Susan Wilson, a photographer and author of the book Boston Sites and Insights, addressed the connection between the rural cemetery movement and the public parks movement.
“In many ways, the ideas that came out of the revolution set the foundation for more urban cemeteries,” Wilson said. “Romanticism affected art, literature, poetry, et cetera and it also affected cemeteries, because the idea grew up that death was the eternal sleep, rather than ‘you’re dead, it’s over.’ It’s an eternal sleep and you want a resting place for your loved ones.”
Alan Banks, a representative from the Frederick Law Olmsted National Historic Site, spoke about the land development that Olmsted and his sons had created throughout the United States. Specifically, Banks referenced Boston’s Emerald Necklace, parks that stretch from Boston Public Garden in the north to Franklin Park in the south.

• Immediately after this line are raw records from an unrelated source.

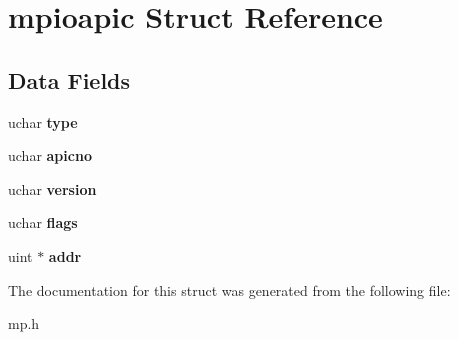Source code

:\hypertarget{structmpioapic}{}\section{mpioapic Struct Reference}
\label{structmpioapic}
\subsection*{Data Fields}
\begin{DoxyCompactItemize}
\item 
\mbox{\label{structmpioapic_a8d7527bad798d6f8a59a21df06879f0f}} 
uchar {\bfseries type}
\item 
\mbox{\label{structmpioapic_a9a975b41f6af43937d67c3b63235dd7d}} 
uchar {\bfseries apicno}
\item 
\mbox{\label{structmpioapic_a7c6f3d950f89e2b982fd53f7c59681e7}} 
uchar {\bfseries version}
\item 
\mbox{\label{structmpioapic_a9cc0f4c76312b7d074c558cbcad38a12}} 
uchar {\bfseries flags}
\item 
\mbox{\label{structmpioapic_a364bbba1df7846f9c6d271c7c85a7aaa}} 
uint $\ast$ {\bfseries addr}
\end{DoxyCompactItemize}


The documentation for this struct was generated from the following file\+:\begin{DoxyCompactItemize}
\item 
mp.\+h\end{DoxyCompactItemize}
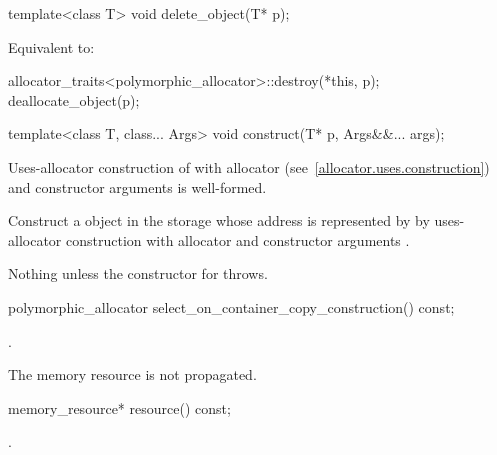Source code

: %
\begin{itemdecl}
template<class T>
  void delete_object(T* p);
\end{itemdecl}

\begin{itemdescr}
\pnum
\effects
Equivalent to:
\begin{codeblock}
allocator_traits<polymorphic_allocator>::destroy(*this, p);
deallocate_object(p);
\end{codeblock}
\end{itemdescr}

%
\begin{itemdecl}
template<class T, class... Args>
  void construct(T* p, Args&&... args);
\end{itemdecl}

\begin{itemdescr}
\pnum
\mandates
Uses-allocator construction of 
with allocator  (see~\ref{allocator.uses.construction})
and constructor arguments  is well-formed.

\pnum
\effects
Construct a  object in the storage
whose address is represented by 
by uses-allocator construction with allocator 
and constructor arguments .

\pnum
\throws
Nothing unless the constructor for  throws.
\end{itemdescr}

%
\begin{itemdecl}
polymorphic_allocator select_on_container_copy_construction() const;
\end{itemdecl}

\begin{itemdescr}
\pnum
\returns
{}.

\pnum
\begin{note}
The memory resource is not propagated.
\end{note}
\end{itemdescr}

%
\begin{itemdecl}
memory_resource* resource() const;
\end{itemdecl}

\begin{itemdescr}
\pnum
\returns
{}.
\end{itemdescr}

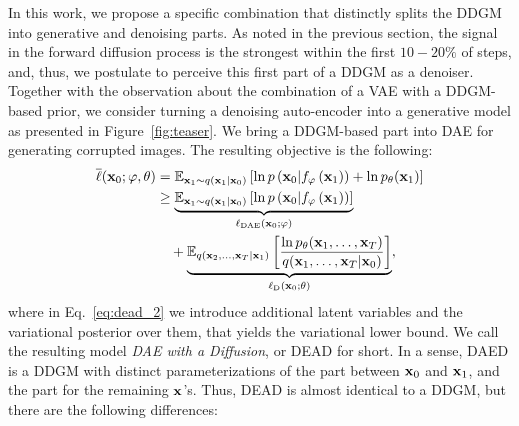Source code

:In this work, we propose a specific combination that distinctly splits the DDGM into generative and denoising parts. As noted in the previous section, the signal in the forward diffusion process is the strongest within the first $10-20\%$ of steps, and, thus, we postulate to perceive this first part of a DDGM as a denoiser. 
Together with the observation about the combination of a VAE with a DDGM-based prior, we consider turning a denoising auto-encoder into a generative model as presented in Figure~\ref{fig:teaser}. We bring a DDGM-based part into DAE for generating corrupted images. The resulting objective is the following:
\begin{align}
    \overline{\ell}(\rvx_0;\varphi, \theta) &= \mathbb{E}_{\rvx_1 \sim q(\rvx_1 | \rvx_0)}\left[\ln p\left(\rvx_0 | f_{\varphi}\left(\rvx_1\right)\right) + \ln p_{\theta}(\rvx_1)\right] \label{eq:daed_1}\\ 
    &\geq \underbrace{\mathbb{E}_{\rvx_1 \sim q(\rvx_1 | \rvx_0)}\left[\ln p\left(\rvx_0 | f_{\varphi}\left(\rvx_1\right)\right)\right]}_{\ell_{\text{DAE}}(\rvx_0;\varphi)} \\
    &\quad + \underbrace{\mathbb{E}_{q(\rvx_2, \ldots , \rvx_T | \rvx_1)} \left[ \frac{\ln p_{\theta}(\rvx_1, \ldots, \rvx_T)}{q(\rvx_1, \ldots , \rvx_T | \rvx_0)} \right]}_{\ell_{\text{D}}(\rvx_0;\theta)} \label{eq:dead_2},
\end{align}
where in Eq.~\ref{eq:dead_2} we introduce additional latent variables and the variational posterior over them, that yields the variational lower bound. We call the resulting model \textit{DAE with a Diffusion}, or DEAD for short. In a sense, DAED is a DDGM with distinct parameterizations of the part between ${\mathbf{x}}_0$ and ${\mathbf{x}}_1$, and the part for the remaining ${\mathbf{x}}$'s. Thus, DEAD is almost identical to a DDGM, but there are the following differences:
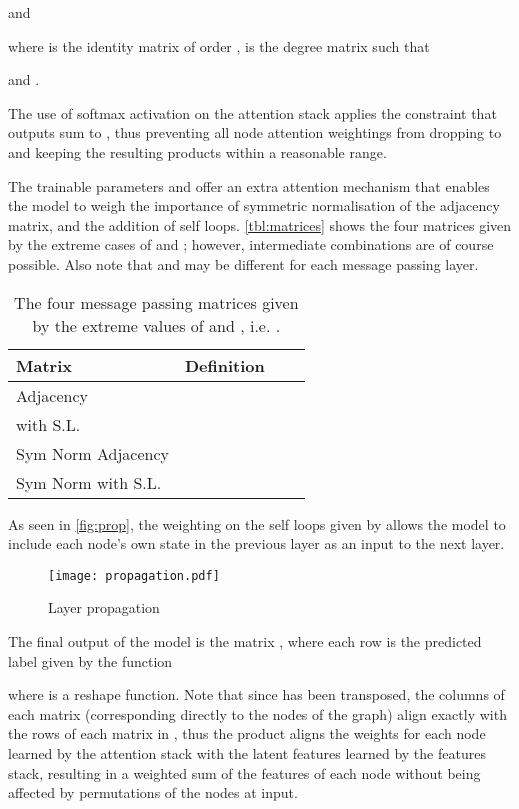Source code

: \documentclass{article}
\theoremstyle{definition}
\begin{document}
and

where  is the identity matrix of order ,  is the degree matrix such that

and .

The use of softmax activation on the attention stack applies the constraint that outputs sum to , thus preventing all node attention weightings from dropping to  and keeping the resulting products within a reasonable range.

The trainable parameters  and  offer an extra attention mechanism that enables the model to weigh the importance of symmetric normalisation of the adjacency matrix, and the addition of self loops. \autoref{tbl:matrices} shows the four matrices given by the extreme cases of  and ; however, intermediate combinations are of course possible. Also note that  and  may be different for each message passing layer.

\begin{table}[h!]
  \small
  \begin{tabularx}{\linewidth}{lXcc}
    \toprule
    Matrix & Definition &  &  \\
    \midrule
    Adjacency &  &  &  \\
     with S.L. &  &  &  \\
    Sym Norm Adjacency &  &  &  \\
    Sym Norm  with S.L. &  &  &  \\
    \bottomrule
  \end{tabularx}
  \caption{The four message passing matrices given by the extreme values of  and , i.e. .}
  \label{tbl:matrices}
\end{table}

As seen in \autoref{fig:prop}, the weighting on the self loops given by  allows the model to include each node's own state in the previous layer as an input to the next layer.

\begin{figure}[htb]
  \centering
  \texttt{[image: propagation.pdf]}
  \caption{Layer propagation}
  \label{fig:prop}
\end{figure}

The final output of the model is the matrix , where each row  is the predicted label given by the function
\small

\normalsize
where \small\normalsize is a reshape function. Note that since  has been transposed, the columns of each matrix (corresponding directly to the nodes of the graph) align exactly with the rows of each matrix in , thus  the product \small\normalsize aligns the weights for each node learned by the attention stack with the latent features learned by the features stack, resulting in a weighted sum of the features of each node without being affected by permutations of the nodes at input.
\end{document}
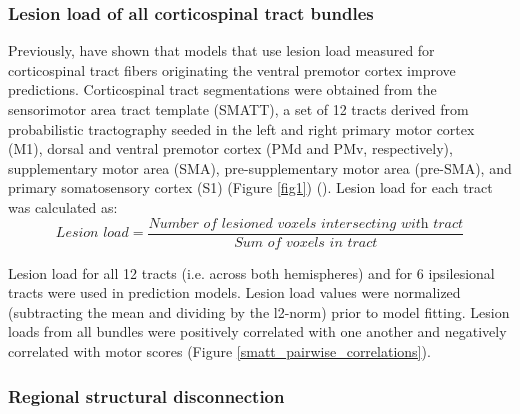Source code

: \documentclass[10pt]{article}
\begin{document}
\subsubsection{Lesion load of all corticospinal tract bundles}
Previously, \cite{Ito2022-em} have shown that models that use lesion load measured for corticospinal tract fibers originating the ventral premotor cortex improve predictions.
Corticospinal tract segmentations were obtained from the sensorimotor area tract template (SMATT), a set of 12 tracts derived from probabilistic tractography seeded in the left and right primary motor cortex (M1), dorsal and ventral premotor cortex (PMd and PMv, respectively), supplementary motor area (SMA), pre-supplementary motor area (pre-SMA), and primary somatosensory cortex (S1) (Figure \ref{fig1}) (\cite{Archer2018-ti}). 
Lesion load for each tract was calculated as:
\begin{equation}
    \textit{Lesion load} = \frac{\textit{Number of lesioned voxels intersecting with  tract}}{\textit{Sum of voxels in tract}}
\end{equation}

Lesion load for all 12 tracts (i.e. across both hemispheres) and for 6 ipsilesional tracts were used in prediction models. Lesion load values were normalized (subtracting the mean and dividing by the l2-norm) prior to model fitting. Lesion loads from all bundles were positively correlated with one another and negatively correlated with motor scores (Figure \ref{smatt_pairwise_correlations}).

\subsubsection{Regional structural disconnection}
\end{document}
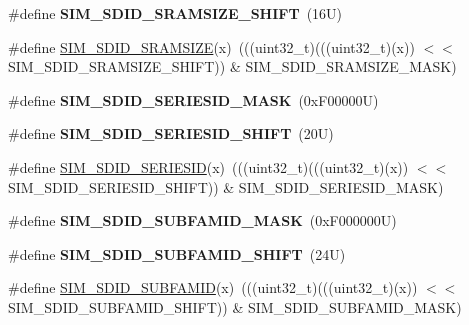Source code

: \begin{DoxyCompactItemize}
\mbox{\label{group___s_i_m___register___masks_ga096c5cec8db3701100c59233e3db0584}} 
\#define {\bfseries S\+I\+M\+\_\+\+S\+D\+I\+D\+\_\+\+S\+R\+A\+M\+S\+I\+Z\+E\+\_\+\+S\+H\+I\+FT}~(16\+U)
\item 
\#define \mbox{\hyperlink{group___s_i_m___register___masks_ga35d378159b24a0e0cc4ac842e0510ee9}{S\+I\+M\+\_\+\+S\+D\+I\+D\+\_\+\+S\+R\+A\+M\+S\+I\+ZE}}(x)~(((uint32\+\_\+t)(((uint32\+\_\+t)(x)) $<$$<$ S\+I\+M\+\_\+\+S\+D\+I\+D\+\_\+\+S\+R\+A\+M\+S\+I\+Z\+E\+\_\+\+S\+H\+I\+FT)) \& S\+I\+M\+\_\+\+S\+D\+I\+D\+\_\+\+S\+R\+A\+M\+S\+I\+Z\+E\+\_\+\+M\+A\+SK)
\item 
\mbox{\label{group___s_i_m___register___masks_ga014f6aec38e92afbd07904db6ed617d0}} 
\#define {\bfseries S\+I\+M\+\_\+\+S\+D\+I\+D\+\_\+\+S\+E\+R\+I\+E\+S\+I\+D\+\_\+\+M\+A\+SK}~(0x\+F00000\+U)
\item 
\mbox{\label{group___s_i_m___register___masks_ga47e31524526fda3e3058a55da89d098b}} 
\#define {\bfseries S\+I\+M\+\_\+\+S\+D\+I\+D\+\_\+\+S\+E\+R\+I\+E\+S\+I\+D\+\_\+\+S\+H\+I\+FT}~(20\+U)
\item 
\#define \mbox{\hyperlink{group___s_i_m___register___masks_gaef9ed54f0f9c0105ed9e07608e9a5f69}{S\+I\+M\+\_\+\+S\+D\+I\+D\+\_\+\+S\+E\+R\+I\+E\+S\+ID}}(x)~(((uint32\+\_\+t)(((uint32\+\_\+t)(x)) $<$$<$ S\+I\+M\+\_\+\+S\+D\+I\+D\+\_\+\+S\+E\+R\+I\+E\+S\+I\+D\+\_\+\+S\+H\+I\+FT)) \& S\+I\+M\+\_\+\+S\+D\+I\+D\+\_\+\+S\+E\+R\+I\+E\+S\+I\+D\+\_\+\+M\+A\+SK)
\item 
\mbox{\label{group___s_i_m___register___masks_ga530d8fe59d2589cf56c00456e89487aa}} 
\#define {\bfseries S\+I\+M\+\_\+\+S\+D\+I\+D\+\_\+\+S\+U\+B\+F\+A\+M\+I\+D\+\_\+\+M\+A\+SK}~(0x\+F000000\+U)
\item 
\mbox{\label{group___s_i_m___register___masks_ga5e40d63bf136287a591bb4fa0b019aba}} 
\#define {\bfseries S\+I\+M\+\_\+\+S\+D\+I\+D\+\_\+\+S\+U\+B\+F\+A\+M\+I\+D\+\_\+\+S\+H\+I\+FT}~(24\+U)
\item 
\#define \mbox{\hyperlink{group___s_i_m___register___masks_gaba1b690ef87b8401c561fdb1ac2248f0}{S\+I\+M\+\_\+\+S\+D\+I\+D\+\_\+\+S\+U\+B\+F\+A\+M\+ID}}(x)~(((uint32\+\_\+t)(((uint32\+\_\+t)(x)) $<$$<$ S\+I\+M\+\_\+\+S\+D\+I\+D\+\_\+\+S\+U\+B\+F\+A\+M\+I\+D\+\_\+\+S\+H\+I\+FT)) \& S\+I\+M\+\_\+\+S\+D\+I\+D\+\_\+\+S\+U\+B\+F\+A\+M\+I\+D\+\_\+\+M\+A\+SK)
$$
\end{DoxyCompactItemize}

Patrick Barron, a scholar, photographer and an assistant professor in UMass Boston’s English Department, shared his research about Italian parks and renewal. He shared photos taken in Italy of a small village and poetry he had written inspired by the photographs.
Barbara Lewis, Director of the Trotter Institute, presented a portion of her cemetery-mapping project on which she worked with Joan Gardner of the GIS Core Research Facility. Lewis focused particularly on finding the burial sites of prominent African-Americans in the Boston area, like that of Phyllis Wheatley, whose site is unmarked in the city.
The purpose of each speaker tying so closely into one another was to draw attention to the lack of areas in the city that escape the urban normality and allow visitors and inhabitants to feel a sense of nature.
“I wanted the issues around cities’ need for green spaces to be the focus of attention,” Fay said. “We too rarely consider the need for such spaces, the effort it takes to create and then maintain them or how important they are to our daily lives. I also wanted the history of such spaces to be a focus of attention.”
The history of these rural areas in urban spaces, along with their importance environmentally, is something not often considered, and is a reason to draw focus to the students and staff at UMass Boston.
“We are very concerned with urban cultural history at UMass Boston, and with environmental issues, which is why this plays such a role for this campus,” Fay said. “As of right now, no date is set, but we hope to do another symposium in two years on urban rehabilitation.”